Other measures introduced to combat deepfakes include creating solutions that detect deepfakes. There also was an introduction of deepfake legislation in the National Defense Authorization Act (NDAA) in December 2019.
Unfortunately, this has not been enough, and enterprises have the task of helping reduce the impact of these attacks. The following measures can help:
- Use anti-fake technologies
Businesses should explore automated technologies that help identify deepfake attacks. They should also consider watermarking images and videos.
- Enforce robust security protocols
Implement security protocols to help avoid deepfakes, such as automatic checks for any procedure involving payments. For instance, putting systems that allow verification through other mediums.
- Develop new security standards
As security threats keep evolving, so should security standards within a company. For instance, introduce new security standards involving phone and video calls.
- Training and awareness
Enterprises should enforce regular training and raise awareness among employees, management, and shareholders on the dangers of deepfakes to businesses. When all involved parties are trained to identify deepfake social engineering efforts, this will help reduce the chances of falling victim.
- Keep user data private
Deepfake attackers use the information found in public domains such as social media. Although not a failsafe procedure, company profiles can be made private. Users also should avoid adding or connecting with strangers they don’t know and posting too much personal information online.

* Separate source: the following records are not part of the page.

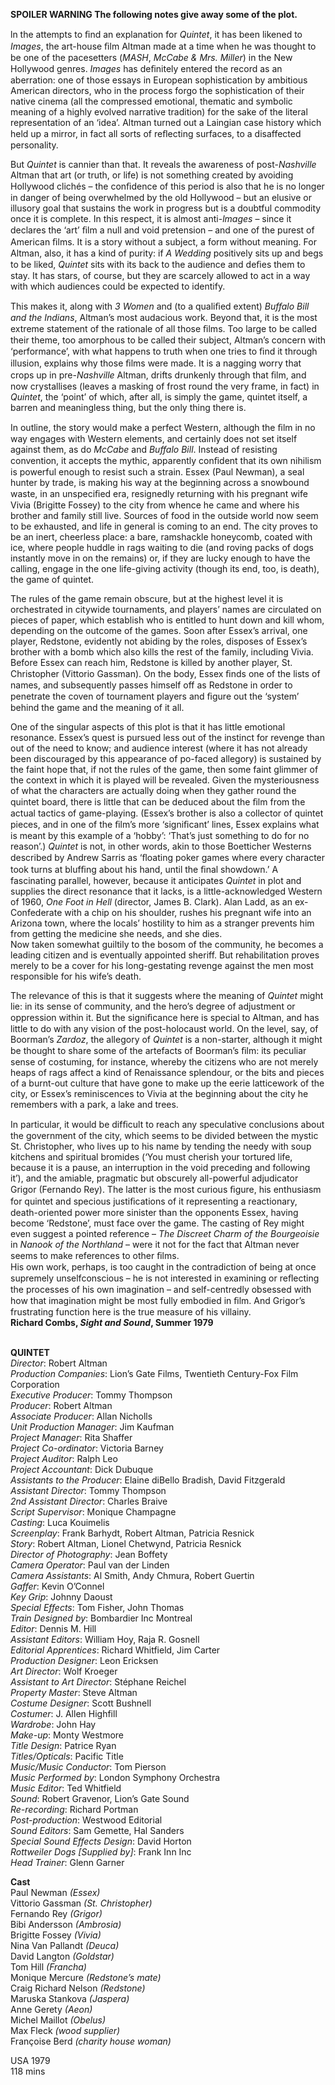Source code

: 

**SPOILER WARNING  The following notes give away some of the plot.**

ln the attempts to ﬁnd an explanation for _Quintet_, it has been likened to _Images_, the art-house ﬁlm Altman made at a time when he was thought to be one of the pacesetters (_MASH_, _McCabe & Mrs. Miller_) in the New Hollywood genres. _Images_ has deﬁnitely entered the record as an aberration: one of those essays in European sophistication by ambitious American directors, who in the process forgo the sophistication of their native cinema (all the compressed emotional, thematic and symbolic meaning of a highly evolved narrative tradition) for the sake of the literal representation of an ‘idea’. Altman turned out a Laingian case history which held up a mirror, in fact all sorts of reﬂecting surfaces, to a disaffected personality.

But _Quintet_ is cannier than that. It reveals the awareness of post-_Nashville_ Altman that art (or truth, or life) is not something created by avoiding Hollywood clichés – the conﬁdence of this period is also that he is no longer in danger of being overwhelmed by the old Hollywood – but an elusive or illusory goal that sustains the work in progress but is a doubtful commodity once it is complete. In this respect, it is almost anti-_lmages_ – since it declares the ‘art’ ﬁlm a null and void pretension – and one of the purest of American ﬁlms. It is a story without a subject, a form without meaning. For Altman, also, it has a kind of purity: if _A Wedding_ positively sits up and begs to be liked, _Quintet_ sits with its back to the audience and deﬁes them to stay. It has stars, of course, but they are scarcely allowed to act in a way with which audiences could be expected to identify.

This makes it, along with _3 Women_ and (to a qualiﬁed extent) _Buffalo Bill and the Indians_, Altman’s most audacious work. Beyond that, it is the most extreme statement of the rationale of all those ﬁlms. Too large to be called their theme, too amorphous to be called their subject, Altman’s concern with ‘performance’, with what happens to truth when one tries to ﬁnd it through illusion, explains why those ﬁlms were made. It is a nagging worry that crops up in pre-_Nashville_ Altman, drifts drunkenly through that ﬁlm, and now crystallises (leaves a masking of frost round the very frame, in fact) in _Quintet_, the ‘point’ of which, after all, is simply the game, quintet itself, a barren and meaningless thing, but the only thing there is.

In outline, the story would make a perfect Western, although the ﬁlm in no way engages with Western elements, and certainly does not set itself against them, as do _McCabe_ and _Buffalo Bill_. Instead of resisting convention, it accepts the mythic, apparently conﬁdent that its own nihilism is powerful enough to resist such a strain. Essex (Paul Newman), a seal hunter by trade, is making his way at the beginning across a snowbound waste, in an unspeciﬁed era, resignedly returning with his pregnant wife Vivia (Brigitte Fossey) to the city from whence he came and where his brother and family still live. Sources of food in the outside world now seem to be exhausted, and life in general is coming to an end. The city proves to be an inert, cheerless place: a bare, ramshackle honeycomb, coated with ice, where people huddle in rags waiting to die (and roving packs of dogs instantly move in on the remains) or, if they are lucky enough to have the calling, engage in the one life-giving activity (though its end, too, is death), the game of quintet.

The rules of the game remain obscure, but at the highest level it is orchestrated in citywide tournaments, and players’ names are circulated on pieces of paper, which establish who is entitled to hunt down and kill whom, depending on the outcome of the games. Soon after Essex’s arrival, one player, Redstone, evidently not abiding by the roles, disposes of Essex’s brother with a bomb which also kills the rest of the family, including Vivia. Before Essex can reach him, Redstone is killed by another player, St. Christopher (Vittorio Gassman). On the body, Essex ﬁnds one of the lists of names, and subsequently passes himself off as Redstone in order to penetrate the coven of tournament players and ﬁgure out the ‘system’ behind the game and the meaning of it all.

One of the singular aspects of this plot is that it has little emotional resonance. Essex’s quest is pursued less out of the instinct for revenge than out of the need to know; and audience interest (where it has not already been discouraged by this appearance of po-faced allegory) is sustained by the faint hope that, if not the rules of the game, then some faint glimmer of the context in which it is played will be revealed. Given the mysteriousness of what the characters are actually doing when they gather round the quintet board, there is little that can be deduced about the ﬁlm from the actual tactics of game-playing. (Essex’s brother is also a collector of quintet pieces, and in one of the ﬁlm’s more ‘signiﬁcant’ lines, Essex explains what is meant by this example of a ‘hobby’: ‘That’s just something to do for no reason’.) _Quintet_ is not, in other words, akin to those Boetticher Westerns described by Andrew Sarris as ‘ﬂoating poker games where every character took turns at blufﬁng about his hand, until the ﬁnal showdown.’ A fascinating parallel, however, because it anticipates _Quintet_ in plot and supplies the direct resonance that it lacks, is a little-acknowledged Western of 1960, _One Foot in Hell_ (director, James B. Clark). Alan Ladd, as an ex-Confederate with a chip on his shoulder, rushes his pregnant wife into an Arizona town, where the locals’ hostility to him as a stranger prevents him from getting the medicine she needs, and she dies.  
Now taken somewhat guiltily to the bosom of the community, he becomes a leading citizen and is eventually appointed sheriff. But rehabilitation proves merely to be a cover for his long-gestating revenge against the men most responsible for his wife’s death.

The relevance of this is that it suggests where the meaning of _Quintet_ might lie: in its sense of community, and the hero’s degree of adjustment or oppression within it. But the signiﬁcance here is special to Altman, and has little to do with any vision of the post-holocaust world. On the level, say, of Boorman’s _Zardoz_, the allegory of _Quintet_ is a non-starter, although it might be thought to share some of the artefacts of Boorman’s ﬁlm: its peculiar sense of costuming, for instance, whereby the citizens who are not merely heaps of rags affect a kind of Renaissance splendour, or the bits and pieces of a burnt-out culture that have gone to make up the eerie latticework of the city, or Essex’s reminiscences to Vivia at the beginning about the city he remembers with a park, a lake and trees.

In particular, it would be difﬁcult to reach any speculative conclusions about the government of the city, which seems to be divided between the mystic  
St. Christopher, who lives up to his name by tending the needy with soup kitchens and spiritual bromides (‘You must cherish your tortured life, because it is a pause, an interruption in the void preceding and following it’), and the amiable, pragmatic but obscurely all-powerful adjudicator Grigor (Fernando Rey). The latter is the most curious ﬁgure, his enthusiasm for quintet and specious justiﬁcations of it representing a reactionary, death-oriented power more sinister than the opponents Essex, having become ‘Redstone’, must face over the game. The casting of Rey might even suggest a pointed reference – _The Discreet Charm of the Bourgeoisie_ in _Nanook of the Northland_ – were it not for the fact that Altman never seems to make references to other ﬁlms.  
His own work, perhaps, is too caught in the contradiction of being at once supremely unselfconscious – he is not interested in examining or reﬂecting the processes of his own imagination – and self-centredly obsessed with how that imagination might be most fully embodied in ﬁlm. And Grigor’s frustrating function here is the true measure of his villainy.  
**Richard Combs, _Sight and Sound_, Summer 1979**
<br><br>



**QUINTET**  
_Director_: Robert Altman  
_Production Companies_: Lion’s Gate Films, Twentieth Century-Fox Film Corporation  
_Executive Producer_: Tommy Thompson  
_Producer_: Robert Altman  
_Associate Producer_: Allan Nicholls  
_Unit Production Manager_: Jim Kaufman  
_Project Manager_: Rita Shaffer  
_Project Co-ordinator_: Victoria Barney  
_Project Auditor_: Ralph Leo  
_Project Accountant_: Dick Dubuque  
_Assistants to the Producer_: Elaine diBello Bradish, David Fitzgerald  
_Assistant Director_: Tommy Thompson  
_2nd Assistant Director_: Charles Braive  
_Script Supervisor_: Monique Champagne  
_Casting_: Luca Kouimelis  
_Screenplay_: Frank Barhydt, Robert Altman,  Patricia Resnick  
_Story_: Robert Altman, Lionel Chetwynd,  Patricia Resnick  
_Director of Photography_: Jean Boffety  
_Camera Operator_: Paul van der Linden  
_Camera Assistants_: Al Smith, Andy Chmura,  Robert Guertin  
_Gaffer_: Kevin O’Connel  
_Key Grip_: Johnny Daoust  
_Special Effects_: Tom Fisher, John Thomas  
_Train Designed by_: Bombardier Inc Montreal  
_Editor_: Dennis M. Hill  
_Assistant Editors_: William Hoy, Raja R. Gosnell  
_Editorial Apprentices_: Richard Whitfield, Jim Carter  
_Production Designer_: Leon Ericksen  
_Art Director_: Wolf Kroeger  
_Assistant to Art Director_: Stéphane Reichel  
_Property Master_: Steve Altman  
_Costume Designer_: Scott Bushnell  
_Costumer_: J. Allen Highfill  
_Wardrobe_: John Hay  
_Make-up_: Monty Westmore  
_Title Design_: Patrice Ryan  
_Titles/Opticals_: Pacific Title  
_Music/Music Conductor_: Tom Pierson  
_Music Performed by_: London Symphony Orchestra  
_Music Editor_: Ted Whitfield  
_Sound_: Robert Gravenor, Lion’s Gate Sound  
_Re-recording_: Richard Portman  
_Post-production_: Westwood Editorial  
_Sound Editors_: Sam Gemette, Hal Sanders  
_Special Sound Effects Design_: David Horton  
_Rottweiler Dogs [Supplied by]_: Frank Inn Inc  
_Head Trainer_: Glenn Garner

**Cast**  
Paul Newman _(Essex)_  
Vittorio Gassman _(St. Christopher)_  
Fernando Rey _(Grigor)_  
Bibi Andersson _(Ambrosia)_  
Brigitte Fossey _(Vivia)_  
Nina Van Pallandt _(Deuca)_  
David Langton _(Goldstar)_  
Tom Hill _(Francha)_  
Monique Mercure _(Redstone’s mate)_  
Craig Richard Nelson _(Redstone)_  
Maruska Stankova _(Jaspera)_  
Anne Gerety _(Aeon)_  
Michel Maillot _(Obelus)_  
Max Fleck _(wood supplier)_  
Françoise Berd _(charity house woman)_

USA 1979  
118 mins
<!--stackedit_data:
eyJoaXN0b3J5IjpbLTEzNzEyNDc2MjMsMjkzNzg4ODExXX0=
-->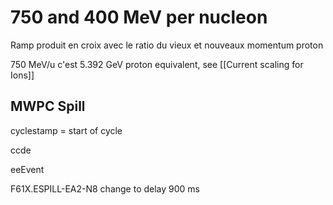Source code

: # 750 and 400 MeV per nucleon

Ramp produit en croix avec le ratio du vieux et nouveaux momentum proton 

750 MeV/u c'est 5.392 GeV proton equivalent, see [[Current scaling for Ions]]

## MWPC Spill

cyclestamp = start of cycle

ccde

eeEvent 

F61X.ESPILL-EA2-N8 change to delay 900 ms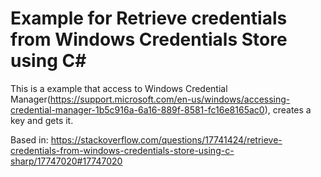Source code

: ﻿# Example for Retrieve credentials from Windows Credentials Store using C#

This is a example that access to Windows Credential Manager(https://support.microsoft.com/en-us/windows/accessing-credential-manager-1b5c916a-6a16-889f-8581-fc16e8165ac0), creates a key and gets it.

Based in: https://stackoverflow.com/questions/17741424/retrieve-credentials-from-windows-credentials-store-using-c-sharp/17747020#17747020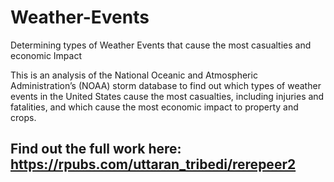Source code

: # Weather-Events
Determining types of Weather Events that cause the most casualties and economic Impact

This is an analysis of the National Oceanic and Atmospheric Administration’s (NOAA) storm database to find out which types of weather events in the United States cause the most casualties, including injuries and fatalities, and which cause the most economic impact to property and crops.

## Find out the full work here: https://rpubs.com/uttaran_tribedi/rerepeer2




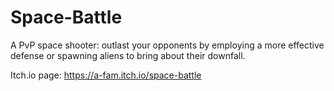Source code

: # Space-Battle
 
A PvP space shooter: outlast your opponents by employing a more effective defense or spawning aliens to bring about their downfall.

Itch.io page: https://a-fam.itch.io/space-battle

- Disinformation response policy
Some deepfake incidents are out of control for an enterprise, such as fake videos purporting to be from top management. However, establishing a disinformation response plan will help in cases of a reputation crisis. This should include monitoring and curating all multimedia output – which will help present original content to the public as authentic content.
Deepfake is an emerging cybersecurity concern that requires enterprises to be aware of its potential threats and stay prepared. Although it might be possible to identify a poorly generated deepfake with the naked eye, the technology continues to advance. In response, countermeasures must keep pace.